This repository contains the official implementation for
Continual Learning via Sequential Function-Space Variational Inference; Tim G. J. Rudner, Freddie Bickford Smith, Qixuan Feng, Yee Whye Teh, Yarin Gal. ICML 2022.
Abstract: Sequential Bayesian inference over predictive functions is a natural framework for continual learning from streams of data. However, applying it to neural networks has proved challenging in practice. Addressing the drawbacks of existing techniques, we propose an optimization objective derived by formulating continual learning as sequential function-space variational inference. In contrast to existing methods that regularize neural network parameters directly, this objective allows parameters to vary widely during training, enabling better adaptation to new tasks. Compared to objectives that directly regularize neural network predictions, the proposed objective allows for more flexible variational distributions and more effective regularization. We demonstrate that, across a range of task sequences, neural networks trained via sequential function-space variational inference achieve better predictive accuracy than networks trained with related methods while depending less on maintaining a set of representative points from previous tasks.
— View Paper —
In particular, this codebase includes:
- An implementation of the sequential function-space variational objective [1];
- Notebooks that reproduce the results in the paper;
- A general, easy-to-extend continual learning training and evaluation protocol;
- A set of framework-agnostic dataloader methods for widely used continual learning tasks;
[1] The implementation is based on the approximation proposed in Tractable Function-Space Variational Inference in Bayesian Neural Networks (Rudner et al., 2022).

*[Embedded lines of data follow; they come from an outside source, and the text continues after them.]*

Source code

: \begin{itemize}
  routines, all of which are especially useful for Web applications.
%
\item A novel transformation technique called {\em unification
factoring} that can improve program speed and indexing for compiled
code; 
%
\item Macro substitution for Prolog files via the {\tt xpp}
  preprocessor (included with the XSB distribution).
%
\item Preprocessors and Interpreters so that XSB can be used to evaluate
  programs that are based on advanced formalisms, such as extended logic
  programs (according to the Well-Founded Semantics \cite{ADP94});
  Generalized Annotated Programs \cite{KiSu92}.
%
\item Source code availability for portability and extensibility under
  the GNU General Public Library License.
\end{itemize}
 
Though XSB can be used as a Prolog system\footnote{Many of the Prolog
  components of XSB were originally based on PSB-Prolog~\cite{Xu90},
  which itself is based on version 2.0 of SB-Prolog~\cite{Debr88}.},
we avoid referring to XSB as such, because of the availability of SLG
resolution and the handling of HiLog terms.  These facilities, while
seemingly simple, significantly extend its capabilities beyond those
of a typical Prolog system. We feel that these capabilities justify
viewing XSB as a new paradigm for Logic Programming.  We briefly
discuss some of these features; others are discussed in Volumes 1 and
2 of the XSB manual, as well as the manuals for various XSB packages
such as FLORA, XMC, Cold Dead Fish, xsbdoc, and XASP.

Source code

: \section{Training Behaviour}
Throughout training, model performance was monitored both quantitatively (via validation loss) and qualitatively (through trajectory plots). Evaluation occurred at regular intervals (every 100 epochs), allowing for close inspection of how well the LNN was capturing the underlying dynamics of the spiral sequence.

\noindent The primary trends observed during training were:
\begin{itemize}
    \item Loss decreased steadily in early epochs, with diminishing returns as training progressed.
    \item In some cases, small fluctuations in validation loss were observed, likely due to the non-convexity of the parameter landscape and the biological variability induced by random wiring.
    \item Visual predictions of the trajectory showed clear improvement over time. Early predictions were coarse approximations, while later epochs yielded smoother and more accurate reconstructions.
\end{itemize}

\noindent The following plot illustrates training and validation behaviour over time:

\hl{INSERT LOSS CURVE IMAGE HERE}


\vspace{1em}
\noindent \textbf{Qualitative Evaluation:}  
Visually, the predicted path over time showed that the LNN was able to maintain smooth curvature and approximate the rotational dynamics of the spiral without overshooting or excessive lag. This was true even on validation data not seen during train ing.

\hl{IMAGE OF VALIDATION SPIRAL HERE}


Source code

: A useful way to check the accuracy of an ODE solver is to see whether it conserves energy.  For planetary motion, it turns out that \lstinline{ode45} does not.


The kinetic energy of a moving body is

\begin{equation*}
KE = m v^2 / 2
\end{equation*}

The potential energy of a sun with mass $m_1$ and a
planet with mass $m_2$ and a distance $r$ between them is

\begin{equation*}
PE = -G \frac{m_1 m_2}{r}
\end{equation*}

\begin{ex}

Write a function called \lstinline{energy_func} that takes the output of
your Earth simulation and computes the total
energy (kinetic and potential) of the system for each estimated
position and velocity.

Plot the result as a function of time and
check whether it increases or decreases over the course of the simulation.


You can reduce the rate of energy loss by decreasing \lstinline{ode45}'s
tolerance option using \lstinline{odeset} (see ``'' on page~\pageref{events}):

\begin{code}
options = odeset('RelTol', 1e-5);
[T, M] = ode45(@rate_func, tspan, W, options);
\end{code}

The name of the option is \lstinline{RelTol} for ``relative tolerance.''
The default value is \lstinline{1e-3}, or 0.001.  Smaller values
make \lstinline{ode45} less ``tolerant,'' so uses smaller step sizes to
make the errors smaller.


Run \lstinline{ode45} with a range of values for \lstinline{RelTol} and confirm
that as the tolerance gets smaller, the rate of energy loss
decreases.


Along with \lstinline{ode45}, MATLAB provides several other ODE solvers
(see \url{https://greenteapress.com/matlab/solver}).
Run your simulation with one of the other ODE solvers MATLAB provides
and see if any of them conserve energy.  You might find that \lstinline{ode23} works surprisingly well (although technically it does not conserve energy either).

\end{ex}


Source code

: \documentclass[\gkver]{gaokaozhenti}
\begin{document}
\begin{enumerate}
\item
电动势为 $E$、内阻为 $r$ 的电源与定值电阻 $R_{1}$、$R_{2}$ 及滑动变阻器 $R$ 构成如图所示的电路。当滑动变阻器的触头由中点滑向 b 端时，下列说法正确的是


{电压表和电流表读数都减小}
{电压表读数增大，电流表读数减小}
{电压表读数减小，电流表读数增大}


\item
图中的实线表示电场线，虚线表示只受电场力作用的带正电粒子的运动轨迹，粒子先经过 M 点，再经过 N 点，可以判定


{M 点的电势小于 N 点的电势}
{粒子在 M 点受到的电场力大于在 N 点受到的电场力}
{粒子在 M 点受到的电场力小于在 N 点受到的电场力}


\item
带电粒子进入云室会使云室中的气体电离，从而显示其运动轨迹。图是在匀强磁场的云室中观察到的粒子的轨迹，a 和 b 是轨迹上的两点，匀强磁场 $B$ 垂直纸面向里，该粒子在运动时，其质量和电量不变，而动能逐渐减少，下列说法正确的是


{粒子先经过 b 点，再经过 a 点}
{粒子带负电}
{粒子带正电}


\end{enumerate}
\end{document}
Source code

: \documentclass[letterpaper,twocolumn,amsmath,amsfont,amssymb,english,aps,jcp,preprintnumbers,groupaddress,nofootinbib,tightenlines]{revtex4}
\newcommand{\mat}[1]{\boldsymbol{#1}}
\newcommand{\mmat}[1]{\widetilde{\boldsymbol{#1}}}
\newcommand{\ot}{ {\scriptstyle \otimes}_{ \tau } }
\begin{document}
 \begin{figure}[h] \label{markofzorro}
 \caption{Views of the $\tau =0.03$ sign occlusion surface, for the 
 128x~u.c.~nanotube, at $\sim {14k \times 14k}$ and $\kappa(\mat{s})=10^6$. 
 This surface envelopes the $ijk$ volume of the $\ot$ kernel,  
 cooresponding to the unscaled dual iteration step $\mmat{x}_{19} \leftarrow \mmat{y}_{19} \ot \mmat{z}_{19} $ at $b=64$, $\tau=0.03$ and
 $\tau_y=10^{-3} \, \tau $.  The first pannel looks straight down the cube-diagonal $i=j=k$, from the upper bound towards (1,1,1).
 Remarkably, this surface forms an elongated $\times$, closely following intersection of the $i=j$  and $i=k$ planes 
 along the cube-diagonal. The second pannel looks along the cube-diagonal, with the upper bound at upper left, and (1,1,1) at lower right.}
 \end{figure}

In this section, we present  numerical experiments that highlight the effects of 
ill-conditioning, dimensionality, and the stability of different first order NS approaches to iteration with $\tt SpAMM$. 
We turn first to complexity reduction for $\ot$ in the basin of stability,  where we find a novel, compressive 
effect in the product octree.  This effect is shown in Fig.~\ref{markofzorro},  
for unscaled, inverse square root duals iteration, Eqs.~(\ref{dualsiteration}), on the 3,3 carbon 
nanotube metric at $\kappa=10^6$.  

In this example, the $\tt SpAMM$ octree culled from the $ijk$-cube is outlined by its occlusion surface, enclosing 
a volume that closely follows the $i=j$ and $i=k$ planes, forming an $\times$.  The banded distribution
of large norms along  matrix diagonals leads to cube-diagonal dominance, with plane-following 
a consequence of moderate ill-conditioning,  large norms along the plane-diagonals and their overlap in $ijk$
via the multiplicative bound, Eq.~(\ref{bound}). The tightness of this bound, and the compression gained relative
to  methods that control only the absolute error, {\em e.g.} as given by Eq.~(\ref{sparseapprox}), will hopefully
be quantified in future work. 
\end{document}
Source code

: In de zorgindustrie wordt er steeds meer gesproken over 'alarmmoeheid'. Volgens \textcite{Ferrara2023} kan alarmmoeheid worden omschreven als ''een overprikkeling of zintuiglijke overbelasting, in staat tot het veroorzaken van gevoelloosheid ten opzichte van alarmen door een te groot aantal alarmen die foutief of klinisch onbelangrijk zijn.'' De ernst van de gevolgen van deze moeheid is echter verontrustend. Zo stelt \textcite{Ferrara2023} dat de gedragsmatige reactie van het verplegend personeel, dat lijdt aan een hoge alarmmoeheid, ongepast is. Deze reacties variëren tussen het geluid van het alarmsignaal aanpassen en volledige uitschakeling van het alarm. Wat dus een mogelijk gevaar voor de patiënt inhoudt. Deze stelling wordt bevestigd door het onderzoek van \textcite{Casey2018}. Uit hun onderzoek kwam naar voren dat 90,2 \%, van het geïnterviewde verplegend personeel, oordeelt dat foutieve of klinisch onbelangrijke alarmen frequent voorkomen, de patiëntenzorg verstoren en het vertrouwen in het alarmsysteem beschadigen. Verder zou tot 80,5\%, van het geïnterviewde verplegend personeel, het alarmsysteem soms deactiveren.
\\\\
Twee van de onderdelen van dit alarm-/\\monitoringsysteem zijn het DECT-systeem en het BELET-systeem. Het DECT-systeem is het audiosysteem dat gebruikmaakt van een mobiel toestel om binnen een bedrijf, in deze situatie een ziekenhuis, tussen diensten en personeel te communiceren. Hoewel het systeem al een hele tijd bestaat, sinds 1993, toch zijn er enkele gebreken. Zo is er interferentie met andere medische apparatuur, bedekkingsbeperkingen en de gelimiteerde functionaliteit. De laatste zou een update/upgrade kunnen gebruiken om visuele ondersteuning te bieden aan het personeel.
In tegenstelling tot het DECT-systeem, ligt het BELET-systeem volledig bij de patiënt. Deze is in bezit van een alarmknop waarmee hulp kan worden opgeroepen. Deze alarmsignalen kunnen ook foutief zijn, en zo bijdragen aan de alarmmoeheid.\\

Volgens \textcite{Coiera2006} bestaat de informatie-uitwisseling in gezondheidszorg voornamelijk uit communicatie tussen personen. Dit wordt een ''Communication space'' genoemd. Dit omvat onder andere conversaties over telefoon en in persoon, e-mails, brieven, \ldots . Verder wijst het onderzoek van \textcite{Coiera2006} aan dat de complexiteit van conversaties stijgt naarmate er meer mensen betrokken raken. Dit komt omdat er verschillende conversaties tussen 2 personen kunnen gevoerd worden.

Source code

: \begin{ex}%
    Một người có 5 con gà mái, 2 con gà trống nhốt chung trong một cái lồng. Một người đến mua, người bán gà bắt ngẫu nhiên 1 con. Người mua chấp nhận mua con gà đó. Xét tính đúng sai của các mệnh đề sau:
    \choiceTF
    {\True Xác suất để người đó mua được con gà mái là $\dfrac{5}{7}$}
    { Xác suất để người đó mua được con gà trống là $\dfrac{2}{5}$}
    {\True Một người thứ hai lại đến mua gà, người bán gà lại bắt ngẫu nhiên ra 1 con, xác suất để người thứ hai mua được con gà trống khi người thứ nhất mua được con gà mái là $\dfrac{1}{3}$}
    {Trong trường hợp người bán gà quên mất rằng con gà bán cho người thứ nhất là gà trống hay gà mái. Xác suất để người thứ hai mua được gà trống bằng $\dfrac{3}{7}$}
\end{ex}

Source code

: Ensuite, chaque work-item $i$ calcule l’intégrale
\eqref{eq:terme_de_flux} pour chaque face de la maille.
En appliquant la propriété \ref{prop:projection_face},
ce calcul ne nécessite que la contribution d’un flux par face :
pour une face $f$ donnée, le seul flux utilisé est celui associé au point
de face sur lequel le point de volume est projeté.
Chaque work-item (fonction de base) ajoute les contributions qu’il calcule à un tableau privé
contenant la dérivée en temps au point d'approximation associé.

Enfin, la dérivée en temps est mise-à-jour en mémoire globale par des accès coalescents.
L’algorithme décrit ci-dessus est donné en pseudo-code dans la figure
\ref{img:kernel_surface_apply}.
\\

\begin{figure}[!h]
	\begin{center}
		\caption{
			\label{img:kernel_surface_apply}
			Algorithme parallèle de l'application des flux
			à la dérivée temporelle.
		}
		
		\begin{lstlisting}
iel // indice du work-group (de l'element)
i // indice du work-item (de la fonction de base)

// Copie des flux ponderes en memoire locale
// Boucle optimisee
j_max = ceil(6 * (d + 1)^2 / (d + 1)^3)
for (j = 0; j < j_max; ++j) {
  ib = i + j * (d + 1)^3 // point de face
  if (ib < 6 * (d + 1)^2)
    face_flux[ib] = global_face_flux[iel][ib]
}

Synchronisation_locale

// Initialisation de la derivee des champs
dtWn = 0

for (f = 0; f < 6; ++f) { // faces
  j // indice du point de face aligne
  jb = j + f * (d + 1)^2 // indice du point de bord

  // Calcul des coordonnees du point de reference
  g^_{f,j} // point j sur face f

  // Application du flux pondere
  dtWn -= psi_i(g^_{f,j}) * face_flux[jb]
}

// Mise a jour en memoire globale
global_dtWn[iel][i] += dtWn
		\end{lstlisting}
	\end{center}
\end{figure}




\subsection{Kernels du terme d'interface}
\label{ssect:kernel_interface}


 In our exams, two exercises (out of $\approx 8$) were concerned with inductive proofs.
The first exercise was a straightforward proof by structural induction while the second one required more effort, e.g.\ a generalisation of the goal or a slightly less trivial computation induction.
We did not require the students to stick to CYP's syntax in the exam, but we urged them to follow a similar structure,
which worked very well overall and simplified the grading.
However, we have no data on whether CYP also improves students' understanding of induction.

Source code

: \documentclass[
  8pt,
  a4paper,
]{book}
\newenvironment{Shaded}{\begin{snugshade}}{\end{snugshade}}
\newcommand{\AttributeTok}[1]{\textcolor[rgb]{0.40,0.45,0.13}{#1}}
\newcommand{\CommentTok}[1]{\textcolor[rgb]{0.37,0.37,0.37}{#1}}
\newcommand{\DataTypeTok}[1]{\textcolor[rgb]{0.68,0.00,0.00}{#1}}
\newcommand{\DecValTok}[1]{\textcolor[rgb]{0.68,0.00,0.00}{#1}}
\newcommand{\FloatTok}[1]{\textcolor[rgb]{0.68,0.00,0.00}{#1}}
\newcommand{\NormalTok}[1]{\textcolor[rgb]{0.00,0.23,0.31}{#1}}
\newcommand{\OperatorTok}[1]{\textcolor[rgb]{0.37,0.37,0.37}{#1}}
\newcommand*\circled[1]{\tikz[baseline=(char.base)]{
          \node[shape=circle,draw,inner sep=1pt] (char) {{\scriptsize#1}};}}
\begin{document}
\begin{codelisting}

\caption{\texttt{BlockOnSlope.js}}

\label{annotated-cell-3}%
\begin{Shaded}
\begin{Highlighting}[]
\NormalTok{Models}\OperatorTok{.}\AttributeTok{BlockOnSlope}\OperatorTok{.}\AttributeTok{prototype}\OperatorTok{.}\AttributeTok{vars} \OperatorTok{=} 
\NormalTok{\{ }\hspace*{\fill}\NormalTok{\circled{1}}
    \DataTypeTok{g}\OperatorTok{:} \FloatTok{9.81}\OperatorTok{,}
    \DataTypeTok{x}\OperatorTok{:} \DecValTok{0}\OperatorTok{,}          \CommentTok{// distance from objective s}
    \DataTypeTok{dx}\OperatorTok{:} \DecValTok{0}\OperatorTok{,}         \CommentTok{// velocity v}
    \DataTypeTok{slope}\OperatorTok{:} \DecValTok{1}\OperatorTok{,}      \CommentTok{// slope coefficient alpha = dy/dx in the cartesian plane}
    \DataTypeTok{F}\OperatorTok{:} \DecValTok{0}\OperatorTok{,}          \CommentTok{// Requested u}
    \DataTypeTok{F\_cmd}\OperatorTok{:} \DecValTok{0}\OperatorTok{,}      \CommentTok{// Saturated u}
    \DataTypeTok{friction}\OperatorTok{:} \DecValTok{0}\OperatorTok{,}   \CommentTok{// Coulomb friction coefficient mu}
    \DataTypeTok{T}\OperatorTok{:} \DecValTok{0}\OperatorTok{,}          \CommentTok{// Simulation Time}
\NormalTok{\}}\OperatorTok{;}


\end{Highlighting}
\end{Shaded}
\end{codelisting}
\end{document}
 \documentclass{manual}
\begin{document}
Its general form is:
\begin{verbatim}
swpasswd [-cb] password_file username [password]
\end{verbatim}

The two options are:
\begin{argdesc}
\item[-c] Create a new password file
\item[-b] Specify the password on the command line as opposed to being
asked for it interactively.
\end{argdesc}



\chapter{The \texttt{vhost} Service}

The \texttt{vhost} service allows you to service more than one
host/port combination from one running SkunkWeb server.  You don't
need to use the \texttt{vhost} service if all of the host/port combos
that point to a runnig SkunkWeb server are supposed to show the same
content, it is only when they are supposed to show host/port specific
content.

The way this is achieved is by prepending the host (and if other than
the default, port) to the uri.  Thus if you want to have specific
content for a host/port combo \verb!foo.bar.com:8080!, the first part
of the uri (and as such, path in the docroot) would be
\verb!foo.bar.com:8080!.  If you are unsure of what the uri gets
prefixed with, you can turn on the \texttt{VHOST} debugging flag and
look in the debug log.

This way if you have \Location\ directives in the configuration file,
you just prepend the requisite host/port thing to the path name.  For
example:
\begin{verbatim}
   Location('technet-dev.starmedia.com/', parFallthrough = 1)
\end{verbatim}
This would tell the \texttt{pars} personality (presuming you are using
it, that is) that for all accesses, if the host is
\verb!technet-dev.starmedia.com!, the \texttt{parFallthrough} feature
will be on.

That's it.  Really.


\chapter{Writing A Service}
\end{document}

Figure 1. Schematic of sequential function-space variational inference.
To install requirements:
$ conda env update -f environment.yml
$ conda activate fsvi
This environment includes all necessary dependencies.
To create an fsvi
executable to run experiments, run pip install -e .
.
Method | Split MNIST (MH) |
Split FashionMNIST (MH) |
Permuted MNIST (SH) |
Split MNIST (SH) |
---|---|---|---|---|
S-FSVI (ours) | 99.54% ± 0.04 | 99.05% ± 0.03 | 95.76% ± 0.02 | 92.87% ± 0.14 |
S-FSVI (larger networks) | 99.76% ± 0.00 | 98.50% ± 0.11 | 97.50% ± 0.01 | 93.38% ± 0.10 |
S-FSVI (no coreset) | 99.62% ± 0.01 | 99.17% ± 0.06 | 84.06% ± 0.46 | 20.15% ± 0.52 |
S-FSVI (minimal coreset [2]) | NA [3] | NA [3] | 89.59% ± 0.30 | 51.44% ± 1.22 |
[2] "Minimal coresets" are constructed by randomly selecting one data point per class for a given task.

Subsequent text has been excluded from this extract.